The No. 2 man in Japan's ruling Liberal Democratic Party said Monday he aims to see the parliament initiate the process of constitutional reforms after the July 10 House of Councillors election.

"After the election, we want to as quickly as we can propose to the Diet constitutional revisions and have the proposed changes initiated," Toshimitsu Motegi, the LDP's secretary general, told media outlets including Kyodo News in an interview.

Liberal Democratic Party Secretary General Toshimitsu Motegi speaks in an interview with media outlets in Tokyo on June 20, 2022. (Kyodo)

For any revision to Japan's postwar pacifist Constitution to be initiated, approval by a two-thirds majority in both houses is required.

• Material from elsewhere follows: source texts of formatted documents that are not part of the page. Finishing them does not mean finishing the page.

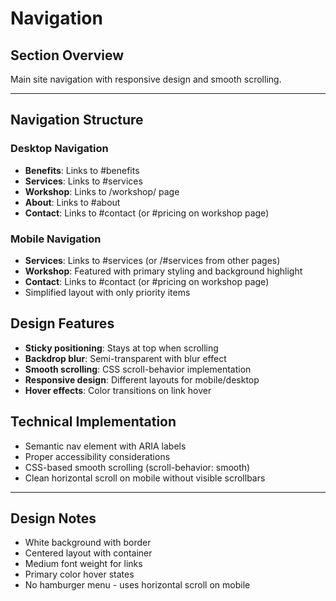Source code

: # Navigation

## Section Overview
Main site navigation with responsive design and smooth scrolling.

---

## Navigation Structure

### Desktop Navigation
- **Benefits**: Links to #benefits
- **Services**: Links to #services  
- **Workshop**: Links to /workshop/ page
- **About**: Links to #about
- **Contact**: Links to #contact (or #pricing on workshop page)

### Mobile Navigation
- **Services**: Links to #services (or /#services from other pages)
- **Workshop**: Featured with primary styling and background highlight
- **Contact**: Links to #contact (or #pricing on workshop page)
- Simplified layout with only priority items

## Design Features
- **Sticky positioning**: Stays at top when scrolling
- **Backdrop blur**: Semi-transparent with blur effect
- **Smooth scrolling**: CSS scroll-behavior implementation
- **Responsive design**: Different layouts for mobile/desktop
- **Hover effects**: Color transitions on link hover

## Technical Implementation
- Semantic nav element with ARIA labels
- Proper accessibility considerations
- CSS-based smooth scrolling (scroll-behavior: smooth)
- Clean horizontal scroll on mobile without visible scrollbars

---

## Design Notes
- White background with border
- Centered layout with container
- Medium font weight for links
- Primary color hover states
- No hamburger menu - uses horizontal scroll on mobile
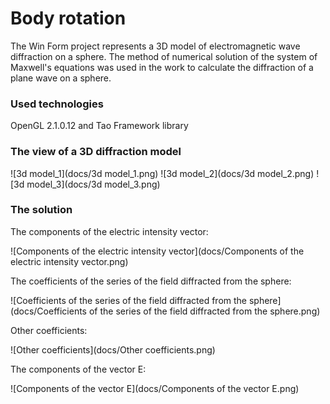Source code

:# Body rotation

The Win Form project represents a 3D model of electromagnetic wave diffraction on a sphere. 
The method of numerical solution of the system of Maxwell's equations was used in the work to calculate the diffraction of a plane wave on a sphere.

### Used technologies

OpenGL 2.1.0.12 and Tao Framework library

### The view of a 3D diffraction model

![3d model_1](docs/3d model_1.png)
![3d model_2](docs/3d model_2.png)
![3d model_3](docs/3d model_3.png)

### The solution

The components of the electric intensity vector:

![Components of the electric intensity vector](docs/Components of the electric intensity vector.png)

The coefficients of the series of the field diffracted from the sphere:

![Coefficients of the series of the field diffracted from the sphere](docs/Coefficients of the series of the field diffracted from the sphere.png)

Other coefficients:

![Other coefficients](docs/Other coefficients.png)

The components of the vector E:

![Components of the vector E](docs/Components of the vector E.png)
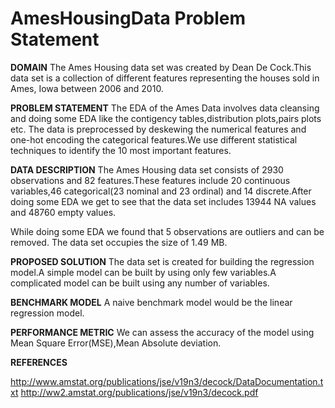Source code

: # AmesHousingData Problem Statement
**DOMAIN**
The Ames Housing data set was created by Dean De Cock.This data set is a collection of different features representing the houses sold in Ames, Iowa between 2006 and 2010.

**PROBLEM STATEMENT**
The EDA of the Ames Data involves data cleansing and doing some EDA like the contigency tables,distribution plots,pairs plots etc.
The data is preprocessed by deskewing the numerical features and one-hot encoding the categorical features.We use different statistical techniques to identify the 10 most important features.

**DATA DESCRIPTION**
The Ames Housing data set consists of 2930 observations and 82 features.These features include 20 continuous variables,46 categorical(23 nominal and 23 ordinal) and 14 discrete.After doing some EDA we get to see that the data set includes 13944 NA values and 48760 empty values.

While doing some EDA we found that 5 observations are outliers and can be removed.
The data set occupies the size of 1.49 MB.

**PROPOSED SOLUTION**
The data set is created for building the regression model.A simple model can be built by using only few variables.A complicated model can be built using any number of variables.

**BENCHMARK MODEL**
A naive benchmark model would be the linear regression model.

**PERFORMANCE METRIC**
We can assess the accuracy of the model using Mean Square Error(MSE),Mean Absolute deviation.

**REFERENCES**

http://www.amstat.org/publications/jse/v19n3/decock/DataDocumentation.txt
http://ww2.amstat.org/publications/jse/v19n3/decock.pdf
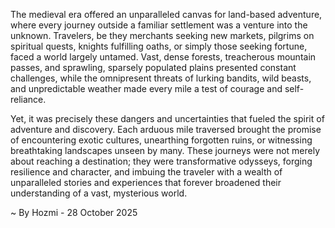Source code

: 
The medieval era offered an unparalleled canvas for land-based adventure, where every journey outside a familiar settlement was a venture into the unknown. Travelers, be they merchants seeking new markets, pilgrims on spiritual quests, knights fulfilling oaths, or simply those seeking fortune, faced a world largely untamed. Vast, dense forests, treacherous mountain passes, and sprawling, sparsely populated plains presented constant challenges, while the omnipresent threats of lurking bandits, wild beasts, and unpredictable weather made every mile a test of courage and self-reliance.

Yet, it was precisely these dangers and uncertainties that fueled the spirit of adventure and discovery. Each arduous mile traversed brought the promise of encountering exotic cultures, unearthing forgotten ruins, or witnessing breathtaking landscapes unseen by many. These journeys were not merely about reaching a destination; they were transformative odysseys, forging resilience and character, and imbuing the traveler with a wealth of unparalleled stories and experiences that forever broadened their understanding of a vast, mysterious world.

~ By Hozmi - 28 October 2025
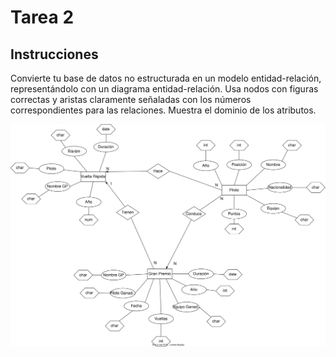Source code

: # Tarea 2

## Instrucciones
Convierte tu base de datos no estructurada en un modelo entidad-relación, representándolo con un diagrama entidad-relación. Usa nodos con figuras correctas y aristas claramente señaladas con los números correspondientes para las relaciones.
Muestra el dominio de los atributos.

<img src="Diagrama ER F1.drawio.svg">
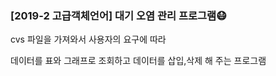 ### [2019-2 고급객체언어] 대기 오염 관리 프로그램😷
 cvs 파일을 가져와서 사용자의 요구에 따라 
 
 데이터를 표와 그래프로 조회하고 데이터를 삽입,삭제 해 주는 프로그램
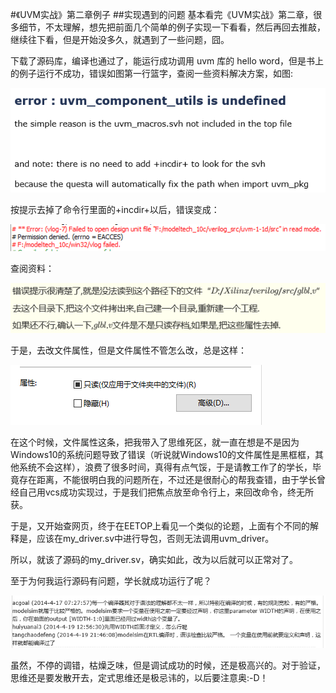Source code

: #《UVM实战》第二章例子
##实现遇到的问题
基本看完《UVM实战》第二章，很多细节，不太理解，想先把前面几个简单的例子实现一下看看，然后再回去推敲，继续往下看，但是开始没多久，就遇到了一些问题，囧。

下载了源码库，编译也通过了，能运行成功调用 uvm 库的 hello word，但是书上的例子运行不成功，错误如图第一行篮字，查阅一些资料解决方案，如图:

![第一次错误](image/error1.png)

按提示去掉了命令行里面的+incdir+以后，错误变成：

 ![第二次错误](image/error2.png)

查阅资料：

  ![解决方案1](image/explain.png)
  
于是，去改文件属性，但是文件属性不管怎么改，总是这样：
 
  ![现象](image/phenomenon.png)
  
在这个时候，文件属性这条，把我带入了思维死区，就一直在想是不是因为Windows10的系统问题导致了错误（听说就Windows10的文件属性是黑框框，其他系统不会这样），浪费了很多时间，真得有点气馁，于是请教工作了的学长，毕竟存在距离，不能很明白我的问题所在，不过还是很耐心的帮我查错，由于学长曾经自己用vcs成功实现过，于是我们把焦点放至命令行上，来回改命令，终无所获。

于是，又开始查网页，终于在EETOP上看见一个类似的论题，上面有个不同的解释是，应该在my_driver.sv中进行导包，否则无法调用uvm_driver。

所以，就该了源码的my_driver.sv，确实如此，改为以后就可以正常对了。

至于为何我运行源码有问题，学长就成功运行了呢？

  ![原因](image/cause.png)

虽然，不停的调错，枯燥乏味，但是调试成功的时候，还是极高兴的。对于验证，思维还是要发散开去，定式思维还是极忌讳的，以后要注意奥:-D！

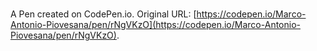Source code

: # 

A Pen created on CodePen.io. Original URL: [https://codepen.io/Marco-Antonio-Piovesana/pen/rNgVKzO](https://codepen.io/Marco-Antonio-Piovesana/pen/rNgVKzO).

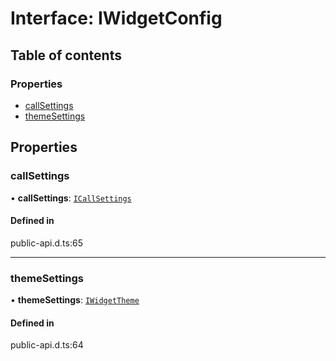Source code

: # Interface: IWidgetConfig

## Table of contents

### Properties

- [callSettings](IWidgetConfig.md#callsettings)
- [themeSettings](IWidgetConfig.md#themesettings)

## Properties

### callSettings

• **callSettings**: [`ICallSettings`](ICallSettings.md)

#### Defined in

public-api.d.ts:65

___

### themeSettings

• **themeSettings**: [`IWidgetTheme`](IWidgetTheme.md)

#### Defined in

public-api.d.ts:64

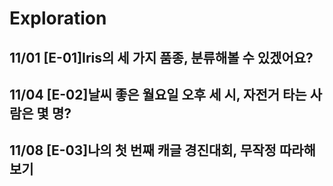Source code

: # Exploration
## 11/01 [E-01]Iris의 세 가지 품종, 분류해볼 수 있겠어요?
## 11/04 [E-02]날씨 좋은 월요일 오후 세 시, 자전거 타는 사람은 몇 명?
## 11/08 [E-03]나의 첫 번째 캐글 경진대회, 무작정 따라해보기
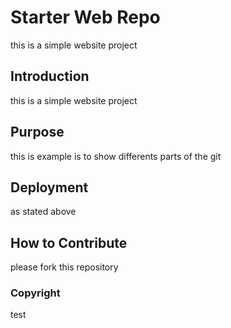 # Starter Web Repo

this is a simple website project
## Introduction
this is a simple website project

## Purpose
this is example is to show differents parts of the git

## Deployment

as stated above
## How to Contribute
please fork this repository

### Copyright
test
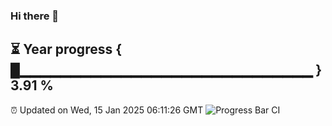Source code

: ### Hi there 👋
⏳ Year progress { █▁▁▁▁▁▁▁▁▁▁▁▁▁▁▁▁▁▁▁▁▁▁▁▁▁▁▁▁▁ } 3.91 %
---
⏰ Updated on Wed, 15 Jan 2025 06:11:26 GMT
![Progress Bar CI](https://github.com/Moyi321/Moyi321/workflows/Progress%20Bar%20CI/badge.svg)
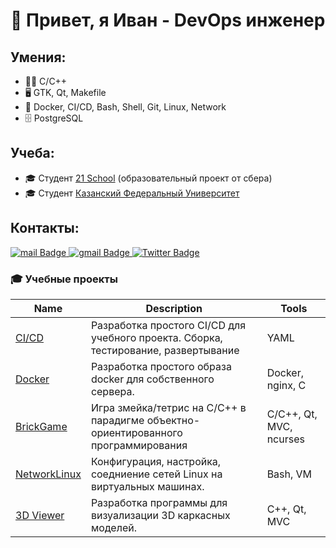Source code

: # 👋 Привет, я Иван - DevOps инженер

## Умения:
  - 👨‍💻 C/C++
  - 🖥️ GTK, Qt, Makefile
  - 🤖 Docker, CI/CD, Bash, Shell, Git, Linux, Network
  - 🗄 PostgreSQL

## Учеба: 
  - 🎓 Студент [21 School](https://21-school.ru) (образовательный проект от сбера) 
  - 🎓 Студент [Казанский Федеральный Университет](https://kpfu.ru/)

## Контакты:
<div id="badges">
  <a href="mailto:van7894562@mail.ru">
    <img src="https://img.shields.io/badge/mail-blue?style=for-the-badge&logo=mail.ru&logoColor=white" alt="mail Badge"/>
  </a>
  <a href="mailto:van7894562@gmail.com">
    <img src="https://img.shields.io/badge/Gmail-red?style=for-the-badge&logo=gmail&logoColor=white" alt="gmail Badge"/>
  </a>
  <a href="https://t.me/van7894562">
    <img src="https://img.shields.io/badge/Telegram-blue?style=for-the-badge&logo=telegram&logoColor=white" alt="Twitter Badge"/>
  </a>
</div>


### 🎓 Учебные проекты
| Name | Description | Tools |
| --- | --- | --- |
| [CI/CD](https://github.com/Karleenr/Simple_CI-CD) | Разработка простого CI/CD для учебного проекта. Сборка, тестирование, развертывание | YAML |
| [Docker](https://github.com/Karleenr/Simple_Docker) | Разработка простого образа docker для собственного сервера. | Docker, nginx, C|
| [BrickGame](https://github.com/Karleenr/BrickGame) | Игра змейка/тетрис на С/С++ в парадигме объектно-ориентированного программирования | C/C++, Qt, MVC, ncurses |
| [NetworkLinux](https://github.com/Karleenr/Linux_Network) | Конфигурация, настройка, соедниение сетей Linux на виртуальных машинах. | Bash, VM |
| [3D Viewer](https://github.com/Karleenr/3DViewer_CPP) | Разработка программы для визуализации 3D каркасных моделей. | С++, Qt, MVC |



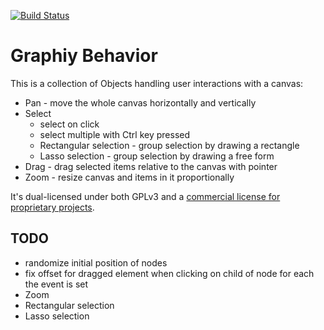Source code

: [![Build Status](https://travis-ci.org/Graphiy/actionman.svg?branch=master)](https://travis-ci.org/Graphiy/actionman)

# Graphiy Behavior
This is a collection of Objects handling user interactions with a canvas:
- Pan - move the whole canvas horizontally and vertically
- Select
  - select on click
  - select multiple with Ctrl key pressed
  - Rectangular selection - group selection by drawing a rectangle
  - Lasso selection - group selection by drawing a free form
- Drag - drag selected items relative to the canvas with pointer
- Zoom - resize canvas and items in it proportionally

It's dual-licensed under both GPLv3 and a [commercial license for proprietary projects](https://github.com/Graphiy/kms>).

## TODO
- randomize initial position of nodes
- fix offset for dragged element when clicking on child of node for each the event is set
- Zoom
- Rectangular selection
- Lasso selection
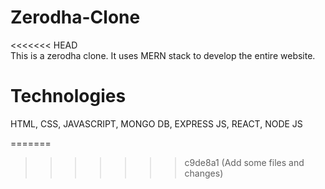 # Zerodha-Clone
<<<<<<< HEAD        
This is a zerodha clone. It uses MERN stack to develop the entire website.

# Technologies
HTML,
CSS,
JAVASCRIPT,
MONGO DB,
EXPRESS JS,
REACT,
NODE JS

=======
>>>>>>> c9de8a1 (Add some files and changes)
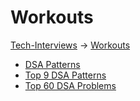 # Workouts

[Tech-Interviews](../README.md) -> [Workouts](Workouts.md)

- [DSA Patterns](DSA%20Patterns/DSAPatterns.md)
- [Top 9 DSA Patterns](Top%209%20DSA%20Patterns/Top9DSAPatterns.md)
- [Top 60 DSA Problems](Top%2060%20DSA%20Problems/Top60DSA.csv)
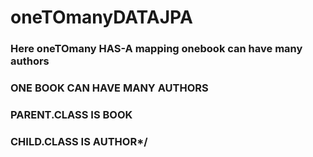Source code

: # oneTOmanyDATAJPA
### Here oneTOmany HAS-A mapping onebook can have many authors
### ONE BOOK CAN HAVE MANY AUTHORS
### PARENT.CLASS IS BOOK
### CHILD.CLASS IS AUTHOR*/
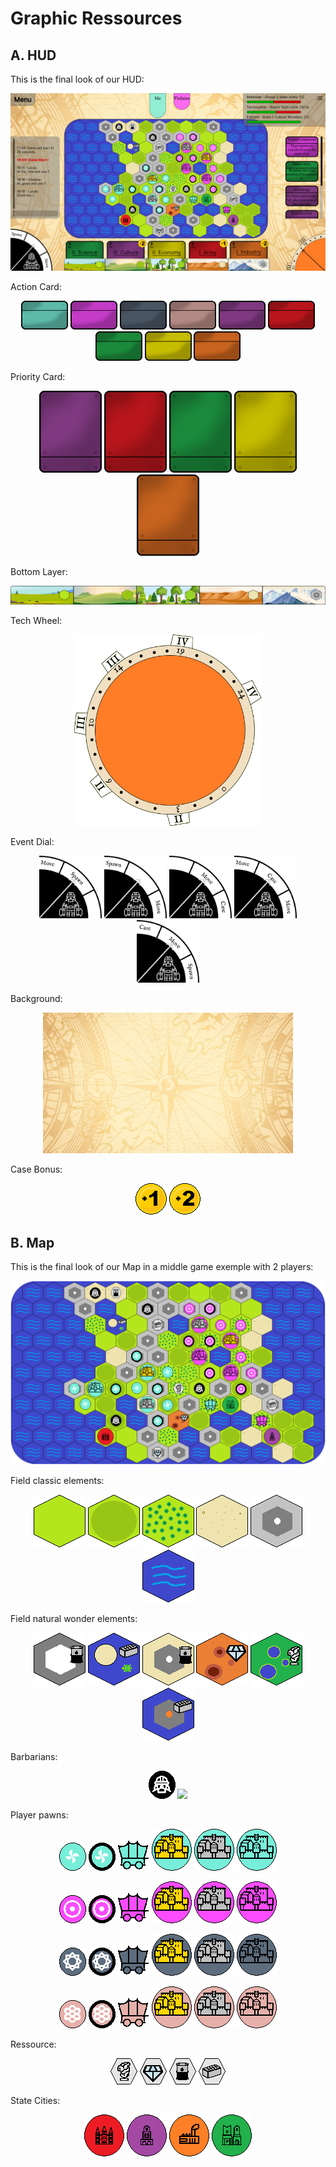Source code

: 
# Graphic Ressources

## A. HUD

This is the final look of our HUD:
<p align="center"><img src="hud.png"></p align="center"> 

Action Card:
<p align="center"><img src="action-card-player-1.png" width="75"> <img src="action-card-player-2.png" width="75"> <img src="action-card-player-3.png" width="75"> <img src="action-card-player-4.png" width="75"> <img src="action-card-culture.png" width="75"> <img src="action-card-army.png" width="75"> <img src="action-card-science.png" width="75"> <img src="action-card-economy.png" width="75"> <img src="action-card-industry.png" width="75"> </p align="center">

Priority Card:
<p align="center"><img src="priority-card-culture.png" width="100"> <img src="priority-card-army.png" width="100"> <img src="priority-card-science.png" width="100"> <img src="priority-card-economy.png" width="100"> <img src="priority-card-industry.png" width="100"></p align="center">

Bottom Layer:
<p align="center"><img src="ladder.png"></p align="center"> 

Tech Wheel:
<p align="center"><img src="tech-wheel.png" width="300"></p align="center"> 

Event Dial:
<p align="center"><img src="barbare-wheel-0.png" width="100"> <img src="barbare-wheel-1.png" width="100"> <img src="barbare-wheel-2.png" width="100"> <img src="barbare-wheel-3.png" width="100"> <img src="barbare-wheel-4.png" width="100"></p align="center"> 

Background:
<p align="center"><img src="background.png" width="400"></p align="center"> 

Case Bonus:
<p align="center"><img src="1-coin.png"> <img src="2-coin.png"></p align="center"> 

## B. Map

This is the final look of our Map in a middle game exemple with 2 players:
<p align="center"><img src="exemple.png"></p align="center"> 

Field classic elements:
<p align="center"><img src="field-grassland.png"> <img src="field-hill.png"> <img src="field-forest.png"> <img src="field-desert.png"> <img src="field-mountain.png"> <img src="field-water.png"> </p align="center"> 

Field natural wonder elements:
<p align="center"><img src="field-wonder-everest.png"> <img src="field-wonder-galapagos.png"> <img src="field-wonder-kilimanjaro.png"> <img src="field-wonder-messa.png"> <img src="field-wonder-pantanal.png"> <img src="field-wonder-volcanic.png"> </p align="center">

Barbarians:
<p align="center"><img src="barbarians.png"> <img src="arbarian-hutte.png"></p align="center"> 

Player pawns:
<p align="center"><img src="player-1.png"> <img src="player-1-reinforced.png"> <img src="player-1-caravan.png"> <img src="player-1-capital.png"> <img src="player-1-mature.png"> <img src="player-1-city.png"></p align="center">
<p align="center"><img src="player-2.png"> <img src="player-2-reinforced.png"> <img src="player-2-caravan.png"> <img src="player-2-capital.png"> <img src="player-2-mature.png"> <img src="player-2-city.png"></p align="center">
<p align="center"><img src="player-3.png"> <img src="player-3-reinforced.png"> <img src="player-3-caravan.png"> <img src="player-3-capital.png"> <img src="player-3-mature.png"> <img src="player-3-city.png"></p align="center">
<p align="center"><img src="player-4.png"> <img src="player-4-reinforced.png"> <img src="player-4-caravan.png"> <img src="player-4-capital.png"> <img src="player-4-mature.png"> <img src="player-4-city.png"></p align="center"> 

Ressource:
<p align="center"><img src="ressource-antic.png"> <img src="ressource-diamond.png"> <img src="ressource-oil.png"> <img src="ressource-stone.png"> </p align="center"> 

State Cities:
<p align="center"><img src="state-city-army.png"> <img src="state-city-culture.png"> <img src="state-city-industry.png"> <img src="state-city-science.png"> </p align="center">
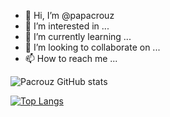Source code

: - 👋 Hi, I’m @papacrouz
- 👀 I’m interested in ...
- 🌱 I’m currently learning ...
- 💞️ I’m looking to collaborate on ...
- 📫 How to reach me ...

![Pacrouz GitHub stats](https://github-readme-stats.vercel.app/api?username=papacrouz&show_icons=true&include_all_commits=true)  

[![Top Langs](https://github-readme-stats.vercel.app/api/top-langs/?username=papacrouz&layout=compact)](https://github.com/pacrouz)

<!---
papacrouz/papacrouz is a ✨ special ✨ repository because its `README.md` (this file) appears on your GitHub profile.
You can click the Preview link to take a look at your changes.


--->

Motegi's remarks were made under the proviso that pro-amendment lawmakers including in the LDP, its junior coalition partner Komeito, the Japan Innovation Party and the Democratic Party for the People would secure two-thirds or more seats at the upper house poll.

Motegi, a former foreign minister, said the LDP wants to "share a sense of a timetable with major parties and realize constitutional reform at an early stage."

He pointed to major changes such as in the security environment, saying, "We hope that parties and lawmakers with a forward-thinking stance on constitutional reform will gain the people's support."

Article 9 of the Constitution renounces the country's ability to wage war and forbids it from maintaining "land, sea, and air forces, as well as other war potential."

Former Prime Minister Shinzo Abe, who served from 2006 to 2007, and again from 2012 to 2020, had aimed to revise the supreme charter during his tenure. He had called for clarifying the legal status of the country's Self-Defense Forces by explicitly mentioning it in the Constitution to end arguments that the SDF are unconstitutional.

Since its promulgation in 1946, the Constitution has never been amended. To do so, more than two-thirds of lawmakers in both the upper house and the House of Representatives must vote in favor of the proposals. The changes would then need approval from a majority of voters in a national referendum.